▶ [Exercise input]:
══════════════════════════════

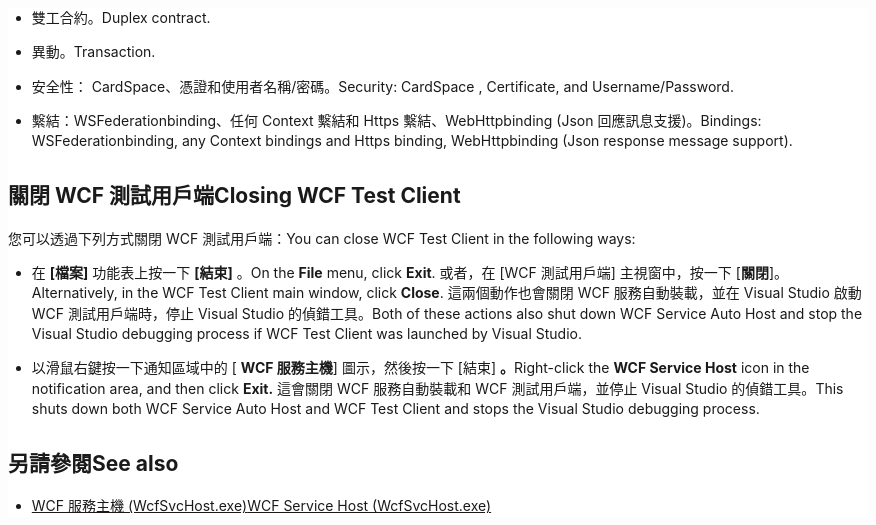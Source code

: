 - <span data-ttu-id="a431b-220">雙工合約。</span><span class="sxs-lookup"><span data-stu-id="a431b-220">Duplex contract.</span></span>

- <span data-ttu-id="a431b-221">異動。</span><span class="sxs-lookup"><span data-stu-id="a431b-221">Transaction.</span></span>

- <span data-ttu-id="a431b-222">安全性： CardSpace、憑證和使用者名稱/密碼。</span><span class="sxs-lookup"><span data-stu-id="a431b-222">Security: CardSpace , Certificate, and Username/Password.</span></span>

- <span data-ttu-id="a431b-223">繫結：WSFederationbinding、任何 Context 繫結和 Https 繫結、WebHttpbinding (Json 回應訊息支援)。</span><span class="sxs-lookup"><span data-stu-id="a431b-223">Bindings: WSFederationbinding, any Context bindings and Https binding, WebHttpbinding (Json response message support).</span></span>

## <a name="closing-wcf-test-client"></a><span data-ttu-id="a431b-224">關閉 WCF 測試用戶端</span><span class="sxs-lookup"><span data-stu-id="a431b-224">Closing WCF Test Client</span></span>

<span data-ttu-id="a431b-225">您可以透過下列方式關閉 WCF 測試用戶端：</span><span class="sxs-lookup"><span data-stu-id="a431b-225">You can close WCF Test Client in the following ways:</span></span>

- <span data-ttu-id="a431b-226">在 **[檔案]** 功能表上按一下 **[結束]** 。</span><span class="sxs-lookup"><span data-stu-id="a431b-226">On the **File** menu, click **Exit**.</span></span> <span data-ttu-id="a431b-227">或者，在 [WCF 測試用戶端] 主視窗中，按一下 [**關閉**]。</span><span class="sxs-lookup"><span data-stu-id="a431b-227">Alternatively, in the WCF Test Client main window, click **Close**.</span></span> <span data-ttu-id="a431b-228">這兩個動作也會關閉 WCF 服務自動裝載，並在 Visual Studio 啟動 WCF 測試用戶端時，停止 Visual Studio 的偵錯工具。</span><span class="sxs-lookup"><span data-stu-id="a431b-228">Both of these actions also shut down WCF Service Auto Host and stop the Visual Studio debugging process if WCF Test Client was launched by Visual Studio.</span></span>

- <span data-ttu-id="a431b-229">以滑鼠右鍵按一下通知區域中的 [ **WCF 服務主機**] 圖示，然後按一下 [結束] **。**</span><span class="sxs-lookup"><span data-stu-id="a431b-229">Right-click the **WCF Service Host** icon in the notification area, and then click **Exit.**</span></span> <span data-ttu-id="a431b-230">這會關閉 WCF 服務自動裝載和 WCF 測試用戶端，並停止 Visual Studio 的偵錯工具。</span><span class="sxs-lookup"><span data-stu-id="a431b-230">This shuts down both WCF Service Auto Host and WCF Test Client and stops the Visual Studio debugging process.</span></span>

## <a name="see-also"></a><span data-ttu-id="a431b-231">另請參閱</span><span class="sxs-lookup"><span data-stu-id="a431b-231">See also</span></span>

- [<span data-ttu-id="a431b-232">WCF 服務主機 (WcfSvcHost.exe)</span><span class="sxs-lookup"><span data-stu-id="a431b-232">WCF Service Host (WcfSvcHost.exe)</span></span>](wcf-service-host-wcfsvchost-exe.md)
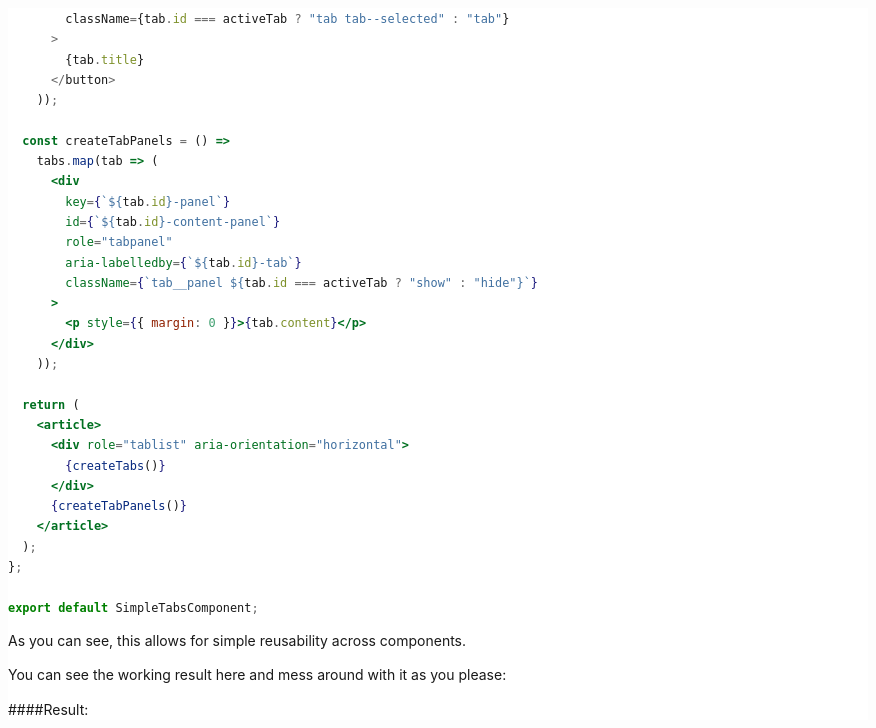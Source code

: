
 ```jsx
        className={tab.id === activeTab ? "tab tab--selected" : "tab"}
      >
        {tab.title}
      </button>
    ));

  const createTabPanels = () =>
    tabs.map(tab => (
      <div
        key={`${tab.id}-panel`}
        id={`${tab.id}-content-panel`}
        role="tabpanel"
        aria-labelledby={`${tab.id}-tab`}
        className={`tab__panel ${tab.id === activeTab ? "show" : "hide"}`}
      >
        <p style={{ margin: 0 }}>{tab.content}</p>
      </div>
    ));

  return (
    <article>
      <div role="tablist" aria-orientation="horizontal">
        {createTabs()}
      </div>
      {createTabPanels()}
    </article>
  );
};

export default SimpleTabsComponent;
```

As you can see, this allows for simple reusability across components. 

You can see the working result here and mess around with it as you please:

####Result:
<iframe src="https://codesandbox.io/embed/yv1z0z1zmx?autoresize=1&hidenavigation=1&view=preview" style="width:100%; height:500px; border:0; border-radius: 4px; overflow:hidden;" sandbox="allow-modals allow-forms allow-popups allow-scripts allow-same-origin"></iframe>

══════════════════════════════

▶ [Goal of the exercise]: Only the lines from the top of the material through the line containing "the following ways:</span></span>" should be written out, exactly and without pictures.

▶ [Task result]:
Source code

: - <span data-ttu-id="a431b-220">雙工合約。</span><span class="sxs-lookup"><span data-stu-id="a431b-220">Duplex contract.</span></span>

- <span data-ttu-id="a431b-221">異動。</span><span class="sxs-lookup"><span data-stu-id="a431b-221">Transaction.</span></span>

- <span data-ttu-id="a431b-222">安全性： CardSpace、憑證和使用者名稱/密碼。</span><span class="sxs-lookup"><span data-stu-id="a431b-222">Security: CardSpace , Certificate, and Username/Password.</span></span>

- <span data-ttu-id="a431b-223">繫結：WSFederationbinding、任何 Context 繫結和 Https 繫結、WebHttpbinding (Json 回應訊息支援)。</span><span class="sxs-lookup"><span data-stu-id="a431b-223">Bindings: WSFederationbinding, any Context bindings and Https binding, WebHttpbinding (Json response message support).</span></span>

## <a name="closing-wcf-test-client"></a><span data-ttu-id="a431b-224">關閉 WCF 測試用戶端</span><span class="sxs-lookup"><span data-stu-id="a431b-224">Closing WCF Test Client</span></span>

<span data-ttu-id="a431b-225">您可以透過下列方式關閉 WCF 測試用戶端：</span><span class="sxs-lookup"><span data-stu-id="a431b-225">You can close WCF Test Client in the following ways:</span></span>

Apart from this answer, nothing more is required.